3 min read

Fun mostly happens at the second-by-second level

This has been stuck half-written in my drafts for three years because it was a bit too much like yelling at depressed people for being depressed, and I was having trouble finding a framing that avoided that.

I still haven't solved the problem, so sorry in advance if this post is annoying, but I got reminded of the Lurpak anecdote in it today and thought I'd chance finishing and publishing it anyway.


Earlier in the week [edit: well, actually back in 2022] I was getting frustrated at some people on Hacker News who were bad at having fun, and started writing a rant. This seems mean. It's not their fault that they don't know how to have fun, and of course they are already suffering by not having fun. This is my attempt to make it a bit more constructive.

The thread was this one where the OP is stuck in a rut and asking for help to get out. A lot of the practical advice is good, but then one of the top-rated replies starts with the following:

It looks like you have discovered that life is boring. Doesn't matter in tech or any profession, we work to create wealth and get so engrossed in it. Once we conquer the "wealth" part we feel we don't have a meaning or a purpose anymore. And life is actually boring. To see life is boring and has no meaning is intelligence. I would go as far as to say only fools don't realize that life is boring and go on distracting themselves endlessly...

and keeps on in the same nihilist vein.

The top-rated reply to the reply starts as follows:

I don't think life is _necessarily_ boring as you claim. It's just that a lot about life is boring, particularly working at a job you don't intrinsically enjoy as well as things like commuting, preparing/waiting for food, etc.

But a best friend? A delicious meal? Making love? Learning something you want to know about? I could go on.

This is pushback of a sort, and sounds like a more enjoyable worldview than the one it's responding to, but it still has a weird-to-me ontology of fun where fun either does or does not attach to whole lumped activities like "commuting" or "a delicious meal".

Anyway, at this point I got frustrated and went to fill my recycling bag with cardboard:

I'm really enjoying disassembling cardboard boxes at the moment [edit: still enjoying this in 2025]. I got some Ikea furniture recently so there's lots of cardboard in the flat. The most satisfying part is where you score a line roughly in the cardboard with scissors, and then bend it, and then the whole thing snaps nicely along the line. Filling up the bag neatly like in the photo is also pretty good.

Another story: a while back, I had a bug where I couldn't taste much (not covid, just your standard issue pre-covid crappy bug), so I was wondering what to eat, and trying to figure out what I might enjoy. After considering some options, the only thing I felt really excited about was "opening a new tub of Lurpak butter and seeing the nice flat surface". Which sounds very stupid, but I did genuinely enjoy that!
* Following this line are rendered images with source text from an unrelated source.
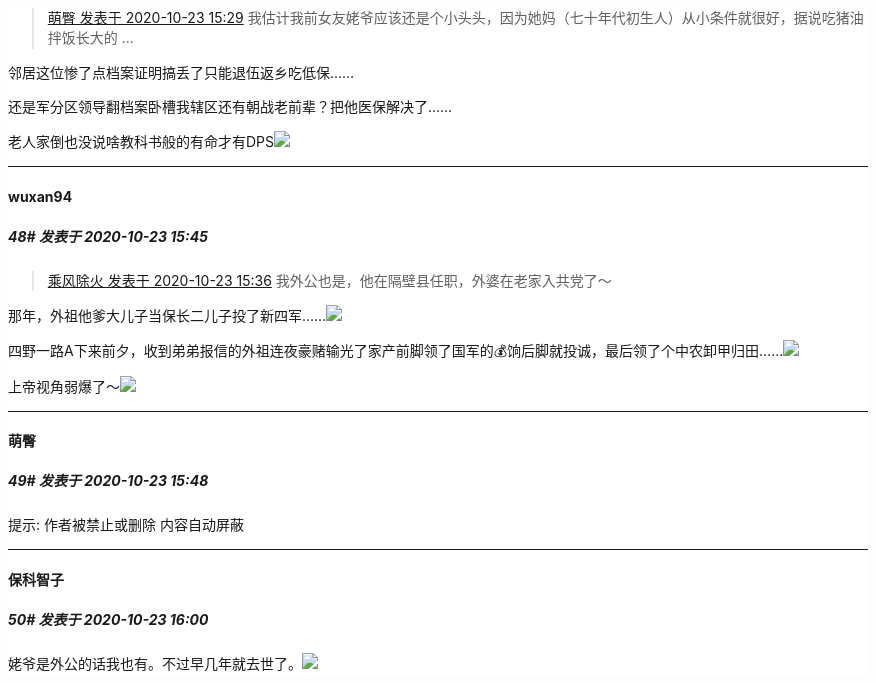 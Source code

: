 

<blockquote><a href="httphttps://bbs.saraba1st.com/2b/forum.php?mod=redirect&amp;goto=findpost&amp;pid=49141124&amp;ptid=1966631" target="_blank">萌臀 发表于 2020-10-23 15:29</a>
我估计我前女友姥爷应该还是个小头头，因为她妈（七十年代初生人）从小条件就很好，据说吃猪油拌饭长大的 ...</blockquote>
邻居这位惨了点档案证明搞丢了只能退伍返乡吃低保……

还是军分区领导翻档案卧槽我辖区还有朝战老前辈？把他医保解决了……

老人家倒也没说啥教科书般的有命才有DPS<img src="https://static.saraba1st.com/image/smiley/face2017/068.png" referrerpolicy="no-referrer">







*****

####  wuxan94  
##### 48#       发表于 2020-10-23 15:45



<blockquote><a href="httphttps://bbs.saraba1st.com/2b/forum.php?mod=redirect&amp;goto=findpost&amp;pid=49141213&amp;ptid=1966631" target="_blank">乘风除火 发表于 2020-10-23 15:36</a>
我外公也是，他在隔壁县任职，外婆在老家入共党了～</blockquote>
那年，外祖他爹大儿子当保长二儿子投了新四军……<img src="https://static.saraba1st.com/image/smiley/face2017/172.png" referrerpolicy="no-referrer">

四野一路A下来前夕，收到弟弟报信的外祖连夜豪赌输光了家产前脚领了国军的💰饷后脚就投诚，最后领了个中农卸甲归田……<img src="https://static.saraba1st.com/image/smiley/face2017/174.png" referrerpolicy="no-referrer">

上帝视角弱爆了～<img src="https://static.saraba1st.com/image/smiley/face2017/068.png" referrerpolicy="no-referrer">







*****

####  萌臀  
##### 49#       发表于 2020-10-23 15:48

提示: 作者被禁止或删除 内容自动屏蔽



*****

####  保科智子  
##### 50#       发表于 2020-10-23 16:00




姥爷是外公的话我也有。不过早几年就去世了。<img src="https://static.saraba1st.com/image/smiley/face2017/001.png" referrerpolicy="no-referrer">





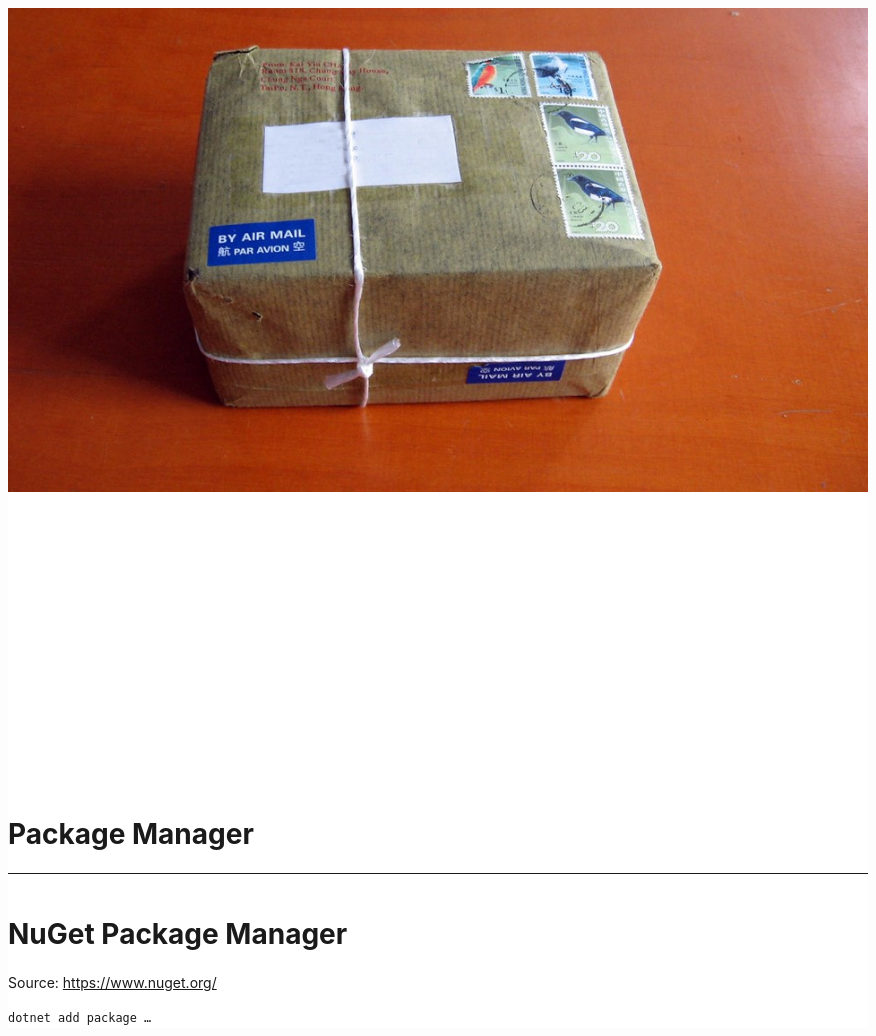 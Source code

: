 
![bg](images/package.jpg)

<br>
<br>
<br>
<br>
<br>
<br>
<br>
<br>
<br>
<br>
<br>
<br>
<br>

# Package Manager

---

# NuGet Package Manager

Source: <https://www.nuget.org/>

`dotnet add package …`
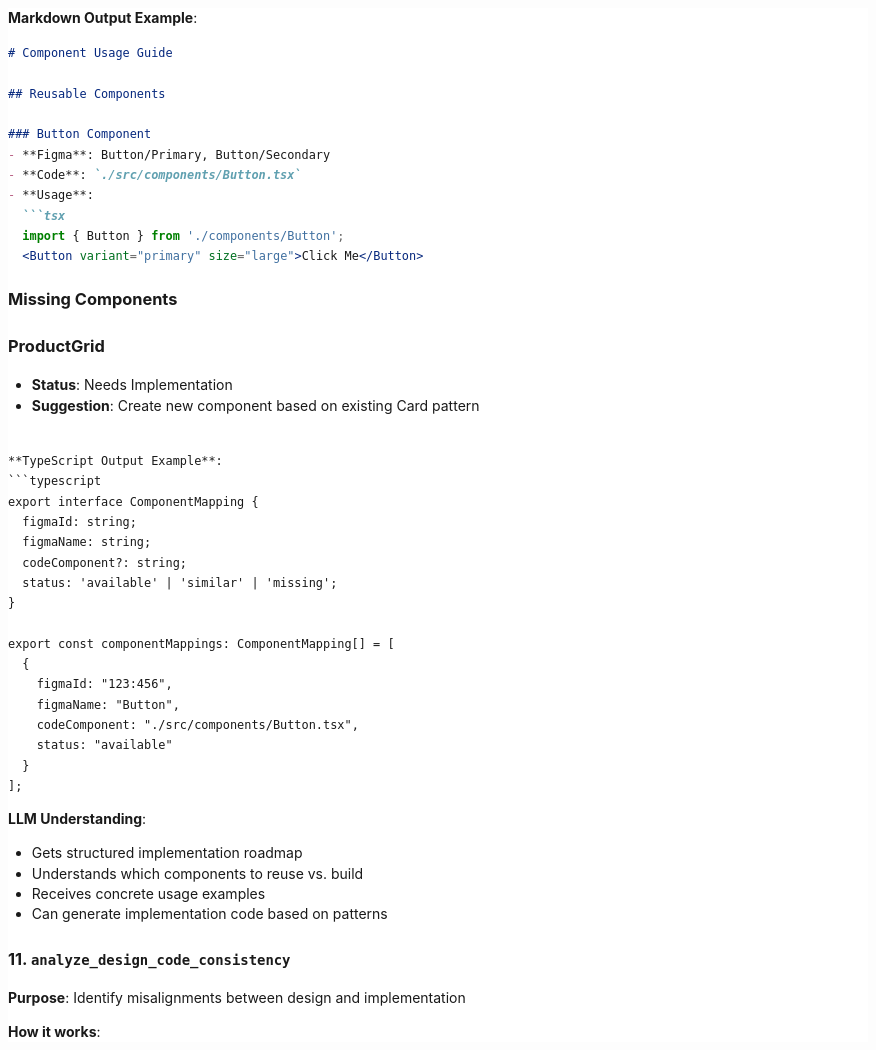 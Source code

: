**Markdown Output Example**:
```markdown
# Component Usage Guide

## Reusable Components

### Button Component
- **Figma**: Button/Primary, Button/Secondary
- **Code**: `./src/components/Button.tsx`
- **Usage**: 
  ```tsx
  import { Button } from './components/Button';
  <Button variant="primary" size="large">Click Me</Button>
  ```

### Missing Components

### ProductGrid
- **Status**: Needs Implementation
- **Suggestion**: Create new component based on existing Card pattern
```

**TypeScript Output Example**:
```typescript
export interface ComponentMapping {
  figmaId: string;
  figmaName: string;
  codeComponent?: string;
  status: 'available' | 'similar' | 'missing';
}

export const componentMappings: ComponentMapping[] = [
  {
    figmaId: "123:456",
    figmaName: "Button",
    codeComponent: "./src/components/Button.tsx",
    status: "available"
  }
];
```

**LLM Understanding**:
- Gets structured implementation roadmap
- Understands which components to reuse vs. build
- Receives concrete usage examples
- Can generate implementation code based on patterns

### 11. `analyze_design_code_consistency`

**Purpose**: Identify misalignments between design and implementation

**How it works**:
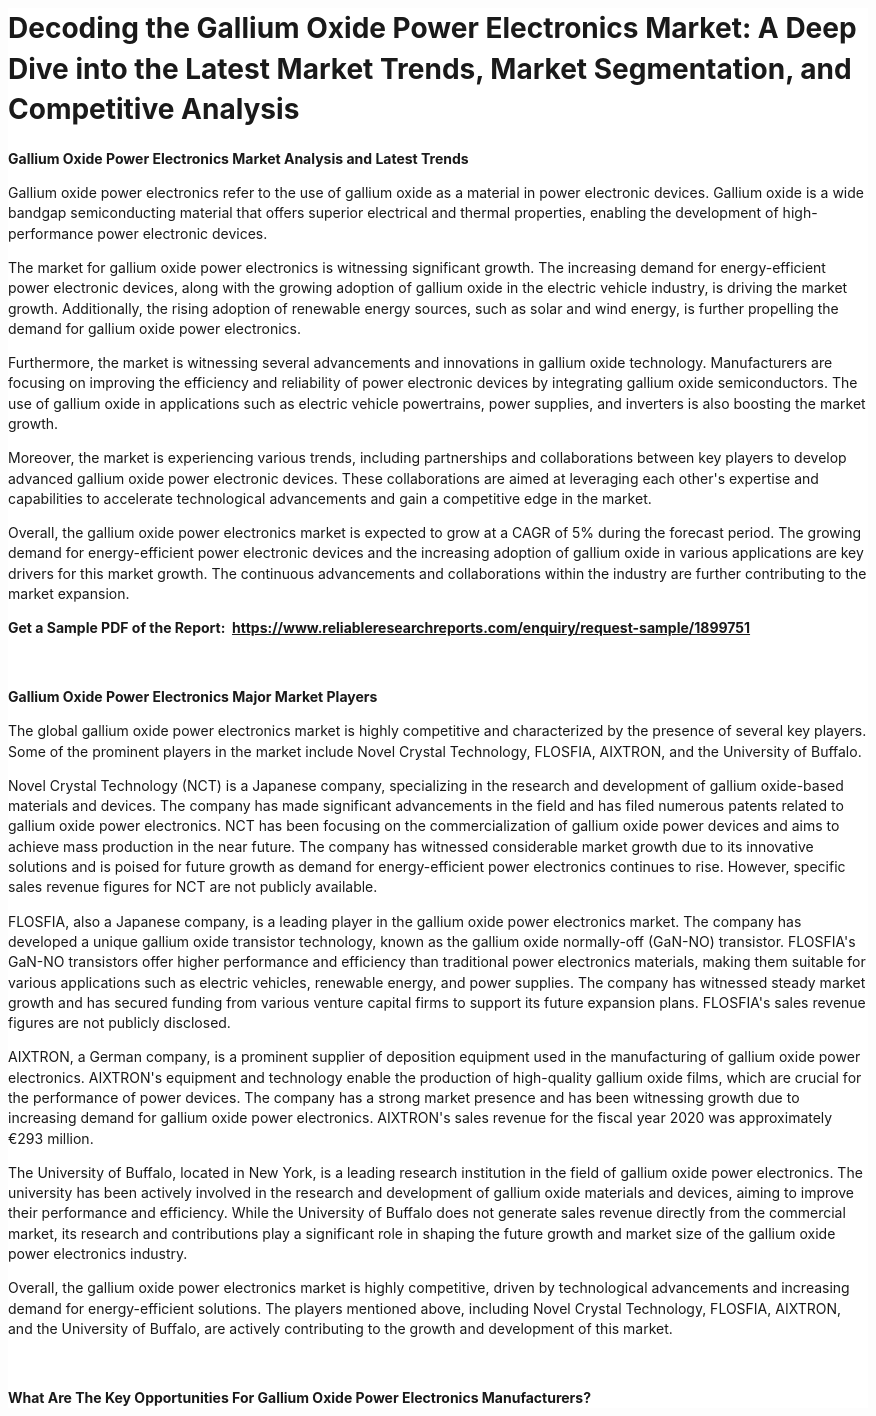 <p><h1>Decoding the Gallium Oxide Power Electronics Market: A Deep Dive into the Latest Market Trends, Market Segmentation, and Competitive Analysis</h1></p><p><strong>Gallium Oxide Power Electronics Market Analysis and Latest Trends</strong></p>
<p><p>Gallium oxide power electronics refer to the use of gallium oxide as a material in power electronic devices. Gallium oxide is a wide bandgap semiconducting material that offers superior electrical and thermal properties, enabling the development of high-performance power electronic devices.</p><p>The market for gallium oxide power electronics is witnessing significant growth. The increasing demand for energy-efficient power electronic devices, along with the growing adoption of gallium oxide in the electric vehicle industry, is driving the market growth. Additionally, the rising adoption of renewable energy sources, such as solar and wind energy, is further propelling the demand for gallium oxide power electronics.</p><p>Furthermore, the market is witnessing several advancements and innovations in gallium oxide technology. Manufacturers are focusing on improving the efficiency and reliability of power electronic devices by integrating gallium oxide semiconductors. The use of gallium oxide in applications such as electric vehicle powertrains, power supplies, and inverters is also boosting the market growth.</p><p>Moreover, the market is experiencing various trends, including partnerships and collaborations between key players to develop advanced gallium oxide power electronic devices. These collaborations are aimed at leveraging each other's expertise and capabilities to accelerate technological advancements and gain a competitive edge in the market.</p><p>Overall, the gallium oxide power electronics market is expected to grow at a CAGR of 5% during the forecast period. The growing demand for energy-efficient power electronic devices and the increasing adoption of gallium oxide in various applications are key drivers for this market growth. The continuous advancements and collaborations within the industry are further contributing to the market expansion.</p></p>
<p><strong>Get a Sample PDF of the Report:&nbsp; <a href="https://www.reliableresearchreports.com/enquiry/request-sample/1899751">https://www.reliableresearchreports.com/enquiry/request-sample/1899751</a></strong></p>
<p>&nbsp;</p>
<p><strong>Gallium Oxide Power Electronics Major Market Players</strong></p>
<p><p>The global gallium oxide power electronics market is highly competitive and characterized by the presence of several key players. Some of the prominent players in the market include Novel Crystal Technology, FLOSFIA, AIXTRON, and the University of Buffalo.</p><p>Novel Crystal Technology (NCT) is a Japanese company, specializing in the research and development of gallium oxide-based materials and devices. The company has made significant advancements in the field and has filed numerous patents related to gallium oxide power electronics. NCT has been focusing on the commercialization of gallium oxide power devices and aims to achieve mass production in the near future. The company has witnessed considerable market growth due to its innovative solutions and is poised for future growth as demand for energy-efficient power electronics continues to rise. However, specific sales revenue figures for NCT are not publicly available.</p><p>FLOSFIA, also a Japanese company, is a leading player in the gallium oxide power electronics market. The company has developed a unique gallium oxide transistor technology, known as the gallium oxide normally-off (GaN-NO) transistor. FLOSFIA's GaN-NO transistors offer higher performance and efficiency than traditional power electronics materials, making them suitable for various applications such as electric vehicles, renewable energy, and power supplies. The company has witnessed steady market growth and has secured funding from various venture capital firms to support its future expansion plans. FLOSFIA's sales revenue figures are not publicly disclosed.</p><p>AIXTRON, a German company, is a prominent supplier of deposition equipment used in the manufacturing of gallium oxide power electronics. AIXTRON's equipment and technology enable the production of high-quality gallium oxide films, which are crucial for the performance of power devices. The company has a strong market presence and has been witnessing growth due to increasing demand for gallium oxide power electronics. AIXTRON's sales revenue for the fiscal year 2020 was approximately €293 million.</p><p>The University of Buffalo, located in New York, is a leading research institution in the field of gallium oxide power electronics. The university has been actively involved in the research and development of gallium oxide materials and devices, aiming to improve their performance and efficiency. While the University of Buffalo does not generate sales revenue directly from the commercial market, its research and contributions play a significant role in shaping the future growth and market size of the gallium oxide power electronics industry.</p><p>Overall, the gallium oxide power electronics market is highly competitive, driven by technological advancements and increasing demand for energy-efficient solutions. The players mentioned above, including Novel Crystal Technology, FLOSFIA, AIXTRON, and the University of Buffalo, are actively contributing to the growth and development of this market.</p></p>
<p>&nbsp;</p>
<p><strong>What Are The Key Opportunities For Gallium Oxide Power Electronics Manufacturers?</strong></p>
Anyway, the point is that things that are fun are often very small, and sound kind of trivial and silly when you write about them. My sense though is that they are actually very important, and that most fun bubbles up from this kind of second-by-second experience. There just isn't much fun available in big pre-packaged narrative lumps, even the apparently positive ones like "having a delicious meal". Whereas you could break open even the duller-sounding lumps like "commuting" and find a decent amount of second-by-second fun inside. If you are spending your life up at the level of the lumps, then fun is going to top out at a pretty low level.

I wish I could shout at the Hacker News repliers to JUST GO LOOK AT SOME THINGS, LIKE ACTUALLY LOOK AT THEM FOR ONCE, AND SEE WHICH BITS YOU LIKE in a way that would actually help. I can't, so instead I wrote this annoying post.